AN entrepreneur has found a novel way to get around strict baggage restrictions on airplanes so travellers can take more on board without having to pay extra costs.
Engineer John Power has invented the Jaktogo, a £56 coat which doubles as a suitcase.
The product cleverly transforms from a coat to a bag and allows flyers to carry up to an extra 10kg of hand luggage on board. It is designed to get round tight bag weight restrictions imposed by low-cost airlines like Ryanair. It has pockets for gadgets like iPads and cameras as well as space for holiday essentials such as books, clothes and towels. It also comes a dress and a sleeveless poncho for those travelling to hot countries.

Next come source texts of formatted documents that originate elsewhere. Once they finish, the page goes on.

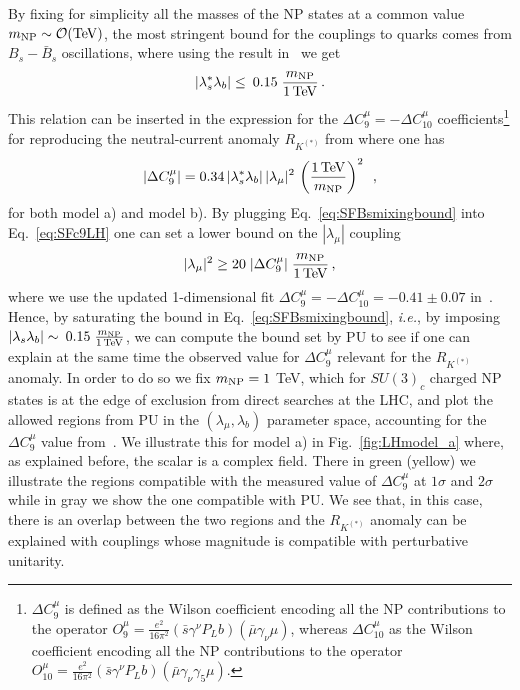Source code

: \documentclass[a4paper,11pt]{article}
\newcommand{\be}{\begin{equation}}
\newcommand{\ee}{\end{equation}}
\begin{document}
By fixing for simplicity all the masses of the NP states at a common value $m_{{\rm NP}}\sim {\cal O}({\rm TeV})$,  the most stringent bound for the couplings to quarks comes from $B_s-\bar B_s$ oscillations, where using the result in~\cite{DiLuzio:2019jyq} we get
\begin{equation}
|\lambda_s^*\lambda_b |\le \:0.15\;\frac{m_{\rm NP}}{1\,{\rm TeV}}\,.
\label{eq:SFBsmixingbound}
\end{equation}
This relation can be inserted in the expression for the $\Delta C_9^\mu=-\Delta C_{10}^\mu$ coefficients\footnote{$\Delta C_9^\mu$ is defined as the Wilson coefficient encoding all the NP contributions to the operator $O_9^\mu=\frac{e^2}{16 \pi^2}(\bar{s} \gamma^\nu P_L b)(\bar \mu \gamma_\nu \mu)$, whereas $\Delta C_{10}^\mu$ as the Wilson coefficient encoding all the NP contributions to the operator $O_{10}^\mu=\frac{e^2}{16 \pi^2}(\bar{s}\gamma^\nu P_L b)(\bar \mu \gamma_\nu \gamma_5 \mu)$.  } for reproducing the neutral-current anomaly $R_{K^{(*)}}$ from where one has
\be
\label{eq:SFc9LH}
|\Delta C_9^\mu|=0.34\, |\lambda_s^*\lambda_b| \, |\lambda_\mu|^2 \,\left(\dfrac{1\, {\rm TeV}}{m_{\rm NP}}\right)^2 \, \ ,
\ee 
for both model a) and model b).   By plugging Eq.~\eqref{eq:SFBsmixingbound} into Eq.~\eqref{eq:SFc9LH} one can set a lower bound on the $ |\lambda_\mu|$ coupling~\cite{Arnan:2016cpy} 
\begin{equation}
 |\lambda_\mu|^2 \geq  20\; |\Delta C_9^\mu|\; \dfrac{m_{\rm NP}}{1\, {\rm TeV}} \,,
 \label{eq:c9boxbound}
\end{equation}
where we use the updated 1-dimensional fit $\Delta C_9^{\mu}=-\Delta C_{10}^\mu=-0.41\pm0.07$ in~\cite{Altmannshofer:2021qrr}. Hence, by saturating 
the bound in Eq.~\eqref{eq:SFBsmixingbound}, {\it i.e.}, by imposing $| \lambda_s \lambda_b |\sim \:0.15\;\frac{m_{\rm NP}}{1\,{\rm TeV}}$, we can compute the bound set by PU to see if one can explain at the same time the observed value for $\Delta C_9^\mu$ relevant for the $R_{K^{(*)}}$ anomaly. In order to do so we fix $m_{\rm NP}=1$ TeV, which for $SU(3)_c$ charged NP states is at the edge of exclusion from direct searches at the LHC, and plot the allowed regions from PU in the $(\lambda_\mu,\lambda_b)$ parameter space, accounting for the $\Delta C_9^\mu$ value from~\cite{Altmannshofer:2021qrr}.  We illustrate this for model a) in Fig.~\ref{fig:LHmodel_a} where, as explained before, the scalar is a complex field.
There in green (yellow) we illustrate the regions compatible with the measured value of $\Delta C_9^\mu$ at $1\sigma$ and $2\sigma$ while in gray we show the one compatible with PU.  We see that,  in this case, there is an overlap between the two regions and the $R_{K^{(*)}}$ anomaly can be explained with couplings whose magnitude is compatible with perturbative unitarity.
\end{document}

As a frequent flyer, Mr Power said he came up with the idea because he was fed up with the extortionate baggage charges on budget airlines. Ryanair charge £15-£50 (depending on whether the flight in in low or high season) for a bag to be checked in as cargo with a weight limit of 15kg. The cost rises to up to £130 if a passenger wants to check in a bag at the airport and they charge an additional fee if a second bag is checked in. They also charge a £20 excess baggage fee if a bag is heavier than 15kg.                     –DM

They permit 10kg of hand luggage and strictly enforce a rule of only one piece of hand luggage per passenger. Anyone trying to take more than one bag on as hand luggage, or a bag weighing more than 10kg, at the check in gate must pay an extra £50.
But with Mr Power's coat, passengers can squeeze extra clothing and holiday items on board in their pockets at no further cost. They can save money on check in fees and save time on arrival as they won't have to wait to collect a bag from the hold.

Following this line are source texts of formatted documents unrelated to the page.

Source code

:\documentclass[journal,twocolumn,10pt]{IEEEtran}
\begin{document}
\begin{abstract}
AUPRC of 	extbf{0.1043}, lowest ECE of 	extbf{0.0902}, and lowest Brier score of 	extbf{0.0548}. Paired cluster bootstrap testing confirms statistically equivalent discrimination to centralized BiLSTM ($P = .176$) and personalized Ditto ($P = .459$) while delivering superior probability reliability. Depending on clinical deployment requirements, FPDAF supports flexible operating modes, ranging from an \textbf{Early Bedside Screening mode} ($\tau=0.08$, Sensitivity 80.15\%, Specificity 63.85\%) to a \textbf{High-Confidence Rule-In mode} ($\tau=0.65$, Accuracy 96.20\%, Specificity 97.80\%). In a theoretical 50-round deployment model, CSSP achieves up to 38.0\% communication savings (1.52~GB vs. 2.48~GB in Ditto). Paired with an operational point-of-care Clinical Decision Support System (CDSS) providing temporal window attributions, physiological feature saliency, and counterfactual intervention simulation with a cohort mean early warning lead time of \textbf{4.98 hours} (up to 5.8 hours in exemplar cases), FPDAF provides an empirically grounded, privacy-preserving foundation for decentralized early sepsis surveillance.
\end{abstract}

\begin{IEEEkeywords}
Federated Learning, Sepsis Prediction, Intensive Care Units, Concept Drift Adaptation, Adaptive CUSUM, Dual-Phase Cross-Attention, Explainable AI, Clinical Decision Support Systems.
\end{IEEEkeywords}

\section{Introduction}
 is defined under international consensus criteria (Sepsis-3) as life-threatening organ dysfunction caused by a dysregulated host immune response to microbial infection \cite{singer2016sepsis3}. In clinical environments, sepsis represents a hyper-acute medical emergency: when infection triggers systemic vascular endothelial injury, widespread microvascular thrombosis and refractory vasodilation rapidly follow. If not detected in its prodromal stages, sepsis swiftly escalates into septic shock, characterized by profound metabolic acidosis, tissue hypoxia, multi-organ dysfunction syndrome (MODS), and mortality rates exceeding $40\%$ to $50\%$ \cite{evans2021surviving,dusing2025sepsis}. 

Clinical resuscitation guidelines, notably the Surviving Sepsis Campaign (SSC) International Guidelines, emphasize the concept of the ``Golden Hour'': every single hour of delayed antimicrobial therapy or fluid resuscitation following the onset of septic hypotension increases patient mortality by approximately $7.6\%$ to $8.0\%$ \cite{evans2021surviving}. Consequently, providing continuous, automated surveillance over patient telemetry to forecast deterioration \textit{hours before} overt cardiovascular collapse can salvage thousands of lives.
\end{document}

Mr Power, 57, lives near Antwerp, Belgium, said: 'Ever since the airlines started restricting luggage allowances and introducing new fees etc it has become more time consuming and expensive to travel so
I was struggling to find a way to avoid endless waiting to collect check in luggage, without adding to the already growing price tags of budget airlines.
'I have seen people being left at the airport because of a few kilos extra or being forced to check in their carry on for the same reason. It seemed very unjust to me. I've seen many people trying to beat the system so I decided to look for a solution where you don't look like a complete fool.'
Mr Power admits the coat 'isn't the prettiest item' and he can sometimes get 'some funny looks' when he dons one at the airport but it's worth it to save on baggage fees.
Sales of the jacket, available via their website www.jaktogo.com, were so popular the dress and poncho versions were then made.
A spokesman for Ryanair said they would not stop someone from wearing a Jaktogo. 'What a passenger wears on a plane we do not have a problem with as long as it is not a security concern,' they said.